General Terms and Conditions of Sale B2B

  • Subject to a proviso stating otherwise, delivery dates are always given for information purposes only. The purchaser cannot invoke exceeding the target period to request termination of the agreement, claim compensation for damages from us or have any other claim enforced against us.
  • The risk transfers to the purchaser as of delivery, regardless of whether or not payment has already been made. The goods are regarded as having been delivered when they have been collected by the customer or delivered to the customer. In the case of delivery to the customer, the goods en route are always at the seller’s risk, regardless of the mode of transport. Without diminishing the purchaser’s risk regarding the goods, the seller retains the property right to the delivered goods until the price is paid in full and, where appropriate, also any interest and costs.
  • Price quotations are always provided for information purposes only and are valid for a maximum period of 30 days. Orders are binding and valid only after they have been accepted by a competent person in the company.
  • In the case of a sale from the seller’s warehouse, the purchaser can no longer hold the seller liable for visible defects after the former has accepted these goods. Upon delivery of the goods to the purchaser, such purchaser must invoke visible defects within 48 hours after delivery. Within this term the purchaser must send the seller a registered letter in which a detailed and exhaustive summary of the defects is furnished.

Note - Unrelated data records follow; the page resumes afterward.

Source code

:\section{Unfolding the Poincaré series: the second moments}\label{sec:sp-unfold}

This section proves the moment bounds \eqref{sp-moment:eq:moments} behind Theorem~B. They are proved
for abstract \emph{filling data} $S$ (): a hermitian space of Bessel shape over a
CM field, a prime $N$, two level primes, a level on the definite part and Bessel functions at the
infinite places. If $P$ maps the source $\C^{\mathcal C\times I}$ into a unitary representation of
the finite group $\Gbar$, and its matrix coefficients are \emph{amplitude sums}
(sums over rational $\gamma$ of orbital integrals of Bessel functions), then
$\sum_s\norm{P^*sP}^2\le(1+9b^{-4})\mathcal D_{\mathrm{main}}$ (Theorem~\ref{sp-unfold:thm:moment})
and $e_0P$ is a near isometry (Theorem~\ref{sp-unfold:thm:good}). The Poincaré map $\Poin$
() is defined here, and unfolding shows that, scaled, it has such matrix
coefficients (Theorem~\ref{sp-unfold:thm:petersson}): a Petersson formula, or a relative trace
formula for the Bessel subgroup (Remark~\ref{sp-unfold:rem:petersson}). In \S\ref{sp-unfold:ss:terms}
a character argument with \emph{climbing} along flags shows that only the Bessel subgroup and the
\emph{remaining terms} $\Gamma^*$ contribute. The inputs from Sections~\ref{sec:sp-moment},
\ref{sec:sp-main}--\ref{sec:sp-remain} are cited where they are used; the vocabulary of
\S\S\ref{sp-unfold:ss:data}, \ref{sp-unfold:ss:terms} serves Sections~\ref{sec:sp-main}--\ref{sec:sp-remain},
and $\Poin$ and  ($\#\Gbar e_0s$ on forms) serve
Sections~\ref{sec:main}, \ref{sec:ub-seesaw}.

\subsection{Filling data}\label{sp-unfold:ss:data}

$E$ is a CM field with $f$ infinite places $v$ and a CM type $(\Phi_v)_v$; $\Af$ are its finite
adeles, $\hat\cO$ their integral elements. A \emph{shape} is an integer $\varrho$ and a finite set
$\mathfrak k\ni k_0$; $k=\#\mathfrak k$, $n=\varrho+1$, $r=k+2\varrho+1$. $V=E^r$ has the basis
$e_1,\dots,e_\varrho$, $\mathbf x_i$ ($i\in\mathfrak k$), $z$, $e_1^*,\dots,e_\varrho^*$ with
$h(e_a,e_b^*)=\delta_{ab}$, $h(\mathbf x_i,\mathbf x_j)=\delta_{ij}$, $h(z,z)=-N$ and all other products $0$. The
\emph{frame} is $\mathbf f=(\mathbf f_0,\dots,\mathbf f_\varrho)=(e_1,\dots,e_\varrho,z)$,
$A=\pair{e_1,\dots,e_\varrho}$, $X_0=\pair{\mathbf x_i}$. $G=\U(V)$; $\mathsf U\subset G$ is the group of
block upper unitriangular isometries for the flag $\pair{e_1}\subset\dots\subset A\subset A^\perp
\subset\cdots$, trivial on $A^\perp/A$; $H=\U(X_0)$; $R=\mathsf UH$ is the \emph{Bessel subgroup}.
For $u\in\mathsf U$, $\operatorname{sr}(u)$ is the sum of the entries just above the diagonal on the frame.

The seller’s obligation regarding visible defects is in any event limited to exchanging the goods, excluding any costs or compensation for damages.
  • Any hidden defects must be invoked by means of a letter within 14 days after delivery, failing which a claim on these grounds is excluded. Any legal claim on the grounds of hidden defects must be initiated within 3 months after delivery, after which such claim shall be forfeited.
  • The seller can in no case whatsoever be held liable for whatever reason on the grounds of a slight mistake on his, her or its part. Except in the case of wilful intent, his, her or its liability is in any event limited to the amount of the delivery and to the direct damage. Indirect damage does not qualify for compensation.
  • Our invoices are payable cash in Geel. If the payment terms and conditions are not respected, the seller is entitled to stop deliveries without any notice of default and to refuse new orders. If payment is not made by the due date, the purchaser owes, ipso jure and without any further notice of default, annual interest of 10%. If payment is not made within one month of the due date, additional compensation of 10% for damages is owed on the total price, with a minimum of EUR 65.00, and no notice of default is required. If partial payment is made, full compensation for damages is owed. If the purchaser re-sells the goods to someone else, he, she or it cedes to the seller in pledge, as of this point forward, all debt claims pursuant to such re-sale.
  • If the purchaser refuses the order, annuls the contract or such cannot be executed due to an act on the purchaser’s part, he, she or it must pay compensation for damages equal to 25% of the total amount, with a minimum of EUR 100.00.
  • If there is a conflict between the invoice terms and conditions of the seller and purchaser, those of the former shall prevail.
  • Any nullity of one of these terms and conditions does not lead to the nullity of the other clauses of the contract.
  • All our contact equipment is in conformity with European Regulation (EC) 1035/2004 of the European Parliament and of the Council of 27 October 2004 on materials and articles intended to come into contact with food and repealing Directives 80/590/EEC and 89/109/EEC.
  • Belgian law governs any dispute relating to this agreement. Only the Justice of the Peace Court in Geel and the Courts in Turnhout are competent to take cognizance of any disputes.